Premixed lean methane/air combustion in a catalytic porous foam burner supported with perovskite LaMn0.4Co0.6O3 catalyst with different support materials and pore densities

Abstract

Methane combustion in two-zone foam burners supported with LaMn0.4Co0.6O3 catalysts is studied. The combustion stability limits are expanded by heterogeneous catalytic reactions. The upper combustion stability limits of catalytic ZrO2 burners are 75 and 65cm/s compared with those in catalytic Al2O3 burners of 65 and 60cm/s as pore density increases from 10 to 20 PPI. The central temperatures and uniformities of catalytic foams are improved compared with inert counterparts. The maximum central temperatures are improved while the pore density increases. The maximum central temperatures of catalytic Al2O3 foams are reduced when the flow velocity is higher than 50cm/s. Hydrocarbon (HC) emissions of catalytic burners (less than 450 ppm) are lower than those of inert burners (560–1130ppm). The HC emissions of ZrO2 burners are higher than those of Al2O3 burners.

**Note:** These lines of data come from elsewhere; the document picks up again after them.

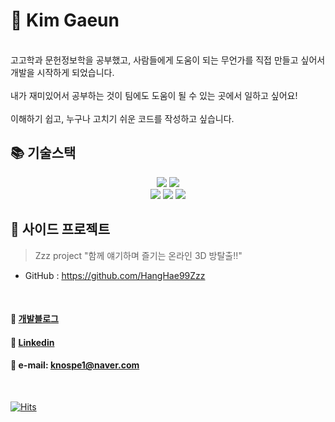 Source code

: # 🚀 Kim Gaeun
<br>
고고학과 문헌정보학을 공부했고, 사람들에게 도움이 되는 무언가를 직접 만들고 싶어서 개발을 시작하게 되었습니다.
<br><br>
내가 재미있어서 공부하는 것이 팀에도 도움이 될 수 있는 곳에서 일하고 싶어요!
<br><br>
이해하기 쉽고, 누구나 고치기 쉬운 코드를 작성하고 싶습니다.
<br>

## 📚 기술스택
<div align=center>
  <img src="https://img.shields.io/badge/dart-0175C2?style=for-the-badge&logo=dart&logoColor=white">
  <img src="https://img.shields.io/badge/flutter-02569B?style=for-the-badge&logo=flutter&logoColor=white">
  <br>
  <img src="https://img.shields.io/badge/java-007396?style=for-the-badge&logo=java&logoColor=white">
  <img src="https://img.shields.io/badge/springboot-6DB33F?style=for-the-badge&logo=springboot&logoColor=white">
  <img src="https://img.shields.io/badge/junit5-25A162?style=for-the-badge&logo=junit5&logoColor=white">
</div>


## 🍄 사이드 프로젝트
> Zzz project "함께 얘기하며 즐기는 온라인 3D 방탈출!!"
- GitHub : https://github.com/HangHae99Zzz
<br>

#### 💬 [개발블로그](https://paran21.tistory.com)
#### 💬 [Linkedin](https://www.linkedin.com/in/gaeun-kim-357573237/)
#### 💬 e-mail: knospe1@naver.com
<br>

[![Hits](https://hits.seeyoufarm.com/api/count/incr/badge.svg?url=https%3A%2F%2Fgithub.com%2Fparan22&count_bg=%2379C83D&title_bg=%23555555&icon=&icon_color=%23E7E7E7&title=hits&edge_flat=false)](https://hits.seeyoufarm.com)
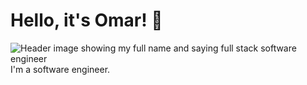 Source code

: # Hello, it's Omar! 👋

<img src="https://raw.githubusercontent.com/omar-dulaimi/omar-dulaimi/blob/master/assets/header.png" alt="Header image showing my full name and saying full stack software engineer">
I'm a software engineer.
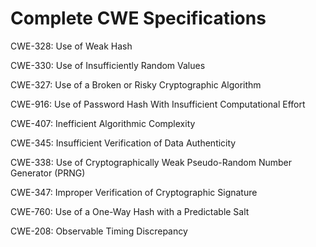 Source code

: 

# Complete CWE Specifications

CWE-328: Use of Weak Hash

CWE-330: Use of Insufficiently Random Values

CWE-327: Use of a Broken or Risky Cryptographic Algorithm

CWE-916: Use of Password Hash With Insufficient Computational Effort

CWE-407: Inefficient Algorithmic Complexity

CWE-345: Insufficient Verification of Data Authenticity

CWE-338: Use of Cryptographically Weak Pseudo-Random Number Generator (PRNG)

CWE-347: Improper Verification of Cryptographic Signature

CWE-760: Use of a One-Way Hash with a Predictable Salt

CWE-208: Observable Timing Discrepancy
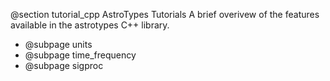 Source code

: @section tutorial_cpp AstroTypes Tutorials
A brief overivew of the features available in the astrotypes C++ library.

- @subpage units
- @subpage time_frequency
- @subpage sigproc

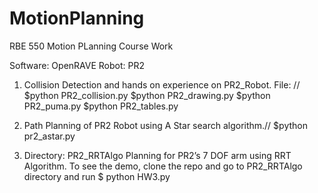 # MotionPlanning

RBE 550 Motion PLanning Course Work

Software: OpenRAVE 
Robot: PR2

1. Collision Detection and hands on experience on PR2_Robot.
File: //
$python PR2_collision.py
$python PR2_drawing.py
$python PR2_puma.py
$python PR2_tables.py

2. Path Planning of PR2 Robot using A Star search algorithm.//
$python pr2_astar.py

3. Directory: PR2_RRTAlgo
Planning for PR2’s 7 DOF arm using RRT Algorithm.
To see the demo, clone the repo and go to PR2_RRTAlgo directory and run
$ python HW3.py
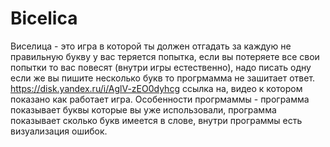 # Bicelica
Виселица - это игра в которой ты должен отгадать за каждую не правильную букву у вас теряется попытка, если вы потеряете все свои попытки то вас повесят (внутри игры естественно), надо писать одну если же вы пишите несколько букв то прогрмамма не зашитает ответ.
https://disk.yandex.ru/i/AglV-zEO0dyhcg ссылка на, видео к котором показано как работает игра.
Особенности прогрмаммы - программа показывает буквы которые вы уже использовали, программа показывает сколько букв имеется в слове, внутри программы есть визуализация ошибок.








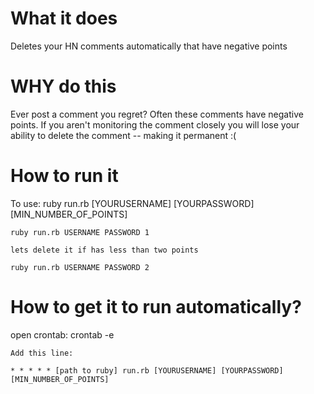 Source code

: # What it does

Deletes your HN comments automatically that have negative points

# WHY do this 

Ever post a comment you regret? Often these comments have negative points.  If you aren't monitoring the comment closely you will lose your ability to delete the comment -- making it permanent :(

# How to run it 

To use: 
    ruby run.rb [YOURUSERNAME] [YOURPASSWORD] [MIN_NUMBER_OF_POINTS]

    ruby run.rb USERNAME PASSWORD 1 

    lets delete it if has less than two points 

    ruby run.rb USERNAME PASSWORD 2

# How to get it to run automatically?

open crontab: 
    crontab -e

    Add this line: 

    * * * * * [path to ruby] run.rb [YOURUSERNAME] [YOURPASSWORD] [MIN_NUMBER_OF_POINTS]
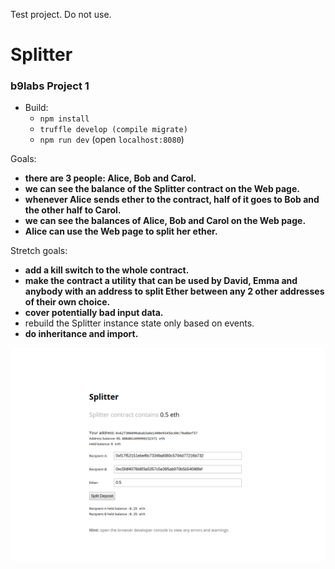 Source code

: Test project. Do not use.

# Splitter
### b9labs Project 1

- Build:
  - `npm install`
  - `truffle develop (compile migrate)`
  - `npm run dev` (open `localhost:8080`)

Goals:

- **there are 3 people: Alice, Bob and Carol.**
- **we can see the balance of the Splitter contract on the Web page.**
- **whenever Alice sends ether to the contract, half of it goes to Bob and the other half to Carol.**
- **we can see the balances of Alice, Bob and Carol on the Web page.**
- **Alice can use the Web page to split her ether.**

Stretch goals:

- **add a kill switch to the whole contract.**
- **make the contract a utility that can be used by David, Emma and anybody with an address to split Ether between any 2 other addresses of their own choice.**
- **cover potentially bad input data.**
- rebuild the Splitter instance state only based on events.
- **do inheritance and import.**

![alt text](https://github.com/rhys-e/splitter/blob/master/splitter.png "Example")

The carbon monoxide (CO) emissions of catalytic burners (less than 18 ppm) are lower than those of inert burners (10–34ppm) when the flow velocity is higher than 20cm/s. Nitrogen oxides (NOx) are formed by thermal pathways, and the NOx emissions of catalytic burners remain low levels of less than 2 ppm, which are lower than those of inert counterparts (3–6ppm).